Module communication

Source
Expand description

Code to spin up communication mesh for a Timely cluster.

The heart of this code is create_sockets, which establishes connections with the other processes (“peers”) in the Timely cluster. This process needs to be fault-tolerant: If one or multiple processes restart while connections are established, this must not leave the cluster in a stalled state where the processes cannot finish setting up connections for whatever reason.

A Timely cluster assumes reliable networking among all processes in the cluster and forces its processes to crash if this condition is not met. It is therefore impossible to set up a working Timely cluster in the presence of persistent process or network failures. However, we assume that any period of instability eventually resolves. create_sockets is written to ensure that once things are stable again, processes can correctly establish connections among each other.

If a process returns from create_sockets with one or more sockets that are connected to processes that have crashed, that process will also crash upon initializing its side of the Timely cluster. We can say that processes connected to crashed processes are “doomed”. Additionally, all processes connected to doomed processes are doomed themselves, as their doomed peer will eventually crash, forcing them to crash too. We need to avoid a circle of doom where new processes perpetually connect to doomed processes, become doomed themselves, doom other processes that connect to them, and then crash.

create_sockets avoids the circle of doom by ensuring that a new generation of processes does not connect to the previous generation. We pessimistically assume that the entire previous generation has been doomed and to successfully connect we need to spin up an entire new generation. This approach can cause us to force restarts of non-doomed processes and therefore leaves some efficiency on the floor, but we are more concerned about our ability to reason about the system than about cluster startup time.

To differentiate between generations, we rely on an epoch, i.e., a number that increases between process restarts. Unfortunately, we don’t have a way to get a perfect epoch here, so we use the system time instead. Note that the system time is not guaranteed to always increase, but as long as it increases eventually, we will eventually succeed in establishing connections between processes.

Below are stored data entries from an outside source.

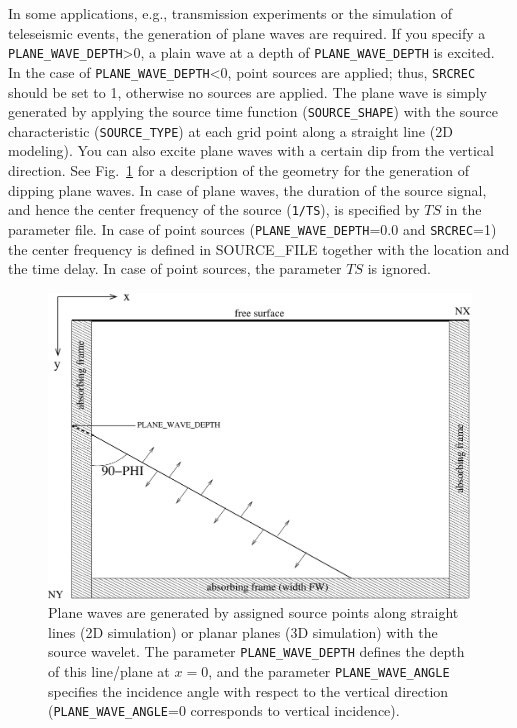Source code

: In some applications, e.g., transmission experiments or the simulation of teleseismic events, the generation of plane waves are required. If you specify a \texttt{PLANE\_WAVE\_DEPTH}>0, a plain wave at a depth of \texttt{PLANE\_WAVE\_DEPTH} is excited. In the case of \texttt{PLANE\_WAVE\_DEPTH}<0, point sources are applied; thus, \texttt{SRCREC} should be set to 1, otherwise no sources are applied. The plane wave is simply generated by applying the source time function (\texttt{SOURCE\_SHAPE}) with the source characteristic (\texttt{SOURCE\_TYPE}) at each grid point along a straight line (2D modeling). You can also excite plane waves with a certain dip from the vertical direction. See Fig.~\ref{fig_plane_wave} for a description of the geometry for the generation of dipping plane waves. In case of plane waves, the duration of the source signal, and hence the center frequency of the source (\texttt{1/TS}), is specified by $TS$ in the parameter file. In case of point sources (\texttt{PLANE\_WAVE\_DEPTH}=0.0 and \texttt{SRCREC}=1) the center frequency is defined in SOURCE\_FILE together with the location and the time delay. In case of point sources, the parameter $TS$ is ignored.
\begin{figure}[ht!]
\centering
    \includegraphics[width=12cm,angle=0]{figures/plane_wave.pdf}
    \caption{Plane waves are generated by assigned source points along  straight lines (2D simulation) or planar planes (3D simulation) with the source wavelet. The parameter \texttt{PLANE\_WAVE\_DEPTH} defines the depth of this line/plane at $x=0$, and the parameter \texttt{PLANE\_WAVE\_ANGLE} specifies the incidence angle with respect to the vertical direction (\texttt{PLANE\_WAVE\_ANGLE}=0 corresponds to vertical incidence).}
    \label{fig_plane_wave}
\end{figure}

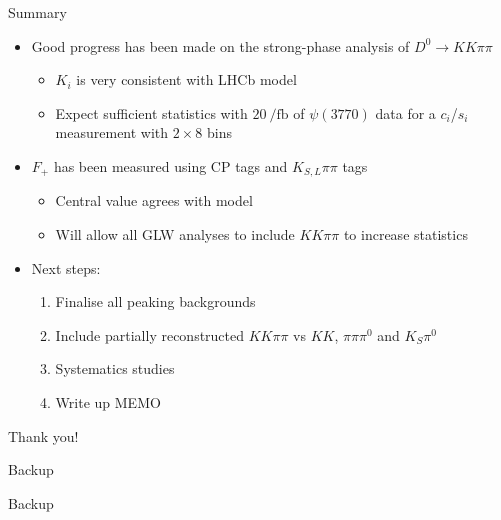 \documentclass{beamer}
\begin{document}
\begin{frame}{Summary}
  \begin{itemize}
    \setlength\itemsep{1.0em}
    \item{Good progress has been made on the strong-phase analysis of $D^0\to KK\pi\pi$}
    \begin{itemize}
      \item{$K_i$ is very consistent with LHCb model}
      \item{Expect sufficient statistics with $\SI{20}{\per\femto\barn}$ of $\psi(3770)$ data for a $c_i$/$s_i$ measurement with $2\times 8$ bins}
    \end{itemize}
    \item{$F_+$ has been measured using CP tags and $K_{S, L}\pi\pi$ tags}
    \begin{itemize}
      \item{Central value agrees with model}
      \item{Will allow all GLW analyses to include $KK\pi\pi$ to increase statistics}
    \end{itemize}
    \item{Next steps:}
    \begin{enumerate}
      \item{Finalise all peaking backgrounds}
      \item{Include partially reconstructed $KK\pi\pi$ vs $KK$, $\pi\pi\pi^0$ and $K_S\pi^0$}
      \item{Systematics studies}
      \item{Write up MEMO}
    \end{enumerate}
  \end{itemize}
  \begin{center}
    {\huge Thank you!}
  \end{center}
\end{frame}

\begin{frame}{Backup}
  \begin{center}
    {\huge Backup}
  \end{center}
\end{frame}
\end{document}
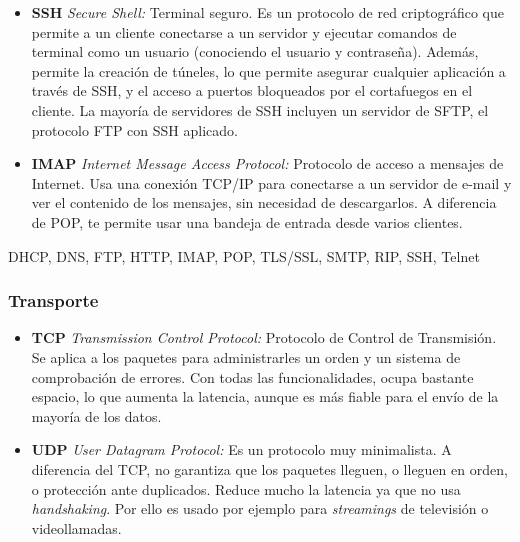 \documentclass[a4paper, 11pt]{report} %
\begin{document}
\begin{itemize}
\item \textbf{SSH} \textit{Secure Shell:} Terminal seguro. Es un protocolo de red criptográfico que permite a un cliente conectarse a un servidor y ejecutar comandos de terminal como un usuario (conociendo el usuario y contraseña). Además, permite la creación de túneles, lo que permite asegurar cualquier aplicación a través de SSH, y el acceso a puertos bloqueados por el cortafuegos en el cliente. La mayoría de servidores de SSH incluyen un servidor de SFTP, el protocolo FTP con SSH aplicado.
\item \textbf{IMAP} \textit{Internet Message Access Protocol:} Protocolo de acceso a mensajes de Internet. Usa una conexión TCP/IP para conectarse a un servidor de e-mail y ver el contenido de los mensajes, sin necesidad de descargarlos. A diferencia de POP, te permite usar una bandeja de entrada desde varios clientes.
\end{itemize}
DHCP, DNS, FTP, HTTP, IMAP, POP, TLS/SSL, SMTP, RIP, SSH, Telnet
\subsubsection{Transporte}
\begin{itemize}
\item \textbf{TCP} \textit{Transmission Control Protocol:} Protocolo de Control de Transmisión. Se aplica a los paquetes para administrarles un orden y un sistema de comprobación de errores. Con todas las funcionalidades, ocupa bastante espacio, lo que aumenta la latencia, aunque es más fiable para el envío de la mayoría de los datos.
\item \textbf{UDP} \textit{User Datagram Protocol:} Es un protocolo muy minimalista. A diferencia del TCP, no garantiza que los paquetes lleguen, o lleguen en orden, o protección ante duplicados. Reduce mucho la latencia ya que no usa \textit{handshaking}. Por ello es usado por ejemplo para \textit{streamings} de televisión o videollamadas.
\end{itemize}
\end{document}
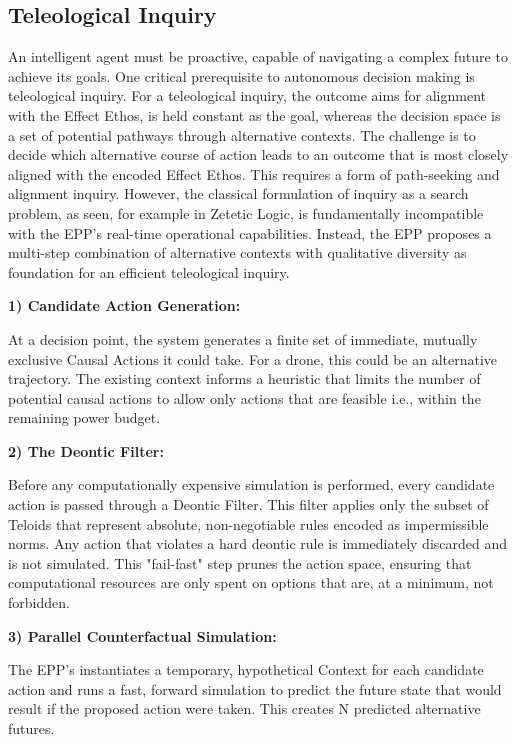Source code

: \subsection{Teleological Inquiry}

An intelligent agent must be proactive, capable of navigating a complex future to achieve its goals. One critical prerequisite to autonomous decision making is teleological inquiry. For a teleological inquiry, the outcome aims for alignment with the Effect Ethos, is held constant as the goal, whereas the decision space is a set of potential pathways through alternative contexts. The challenge is to decide which alternative course of action leads to an outcome that is most closely aligned with the encoded Effect Ethos. This requires a form of path-seeking and alignment inquiry. However, the classical formulation of inquiry as a search problem, as seen, for example in Zetetic Logic\cite{Millson2020Zetetic}, is fundamentally incompatible with the EPP's real-time operational capabilities. Instead, the EPP proposes a multi-step combination of alternative contexts with qualitative diversity as foundation for an efficient teleological inquiry.\newline 

\textbf{1) Candidate Action Generation:}

At a decision point, the system generates a finite set of immediate, mutually exclusive Causal Actions it could take. For a drone, this could be an alternative trajectory. The existing context informs a heuristic that limits the number of potential causal actions to allow only actions that are feasible i.e., within the remaining power budget.\newline

\textbf{2) The Deontic Filter:}

Before any computationally expensive simulation is performed, every candidate action is passed through a Deontic Filter. This filter applies only the subset of Teloids that represent absolute, non-negotiable rules encoded as impermissible norms. Any action that violates a hard deontic rule is immediately discarded and is not simulated. This "fail-fast" step prunes the action space, ensuring that computational resources are only spent on options that are, at a minimum, not forbidden.

\textbf{3) Parallel Counterfactual Simulation:}

The EPP's instantiates a temporary, hypothetical Context for each candidate action and runs a fast, forward simulation to predict the future state that would result if the proposed action were taken. This creates N predicted alternative futures.\newline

Each process performs the following protocol:

  • Let my_index be the index of the process in the Timely cluster.
  • If my_index == 0, mint a new my_epoch. Otherwise leave my_epoch uninitialized.
  • For each index < my_index:
    • Connect to the peer at index.
    • Receive peer_epoch.
    • If my_epoch is unitialized, set my_epoch to peer_epoch.
    • Send my_epoch.
    • Compare epochs:
      • my_epoch < peer_epoch: fail the protocol
      • my_epoch > peer_epoch: retry the connection
      • my_epoch == peer_epoch: connection successfully established
  • Until a connections has been established with all peers:
    • Accept a connection from a peer at index > my_index.
    • If a connection to a peer at index was already established, fail the protocol.
    • Send my_epoch.
    • Receive peer_epoch.
    • Compare epochs and react as above.

Process 0 acts as the leader of a generation. When a process connects to process 0 and learns its epoch, it becomes part of that generation and cannot connect to processes of other generations anymore. When a process crashes that was previously part of a generation, it dooms that generation. When it restarts, it can’t connect to the same generation anymore because process 0 won’t accept the connection. What’s more, in attempting to connect to the processes of the doomed generation, the new process forces them to fail the protocol and rejoin as part of the new generation, ensuring we don’t get stuck with multiple processes on different generations indefinitely.

Structs§

Epoch 🔒
Epoch type used in the create_sockets protocol.

Enums§

CreateSocketsError 🔒
Errors returned by create_sockets.

Functions§

accept_higher 🔒
Accept connections from peers with indexes greater than my_index.
connect_lower 🔒
Connect to peers with indexes less than my_index.
create_sockets 🔒
Creates socket connections from a list of host addresses.
initialize_networking
Creates communication mesh from cluster config
initialize_networking_inner 🔒
timeout 🔒
Helper for performing network I/O under a timeout.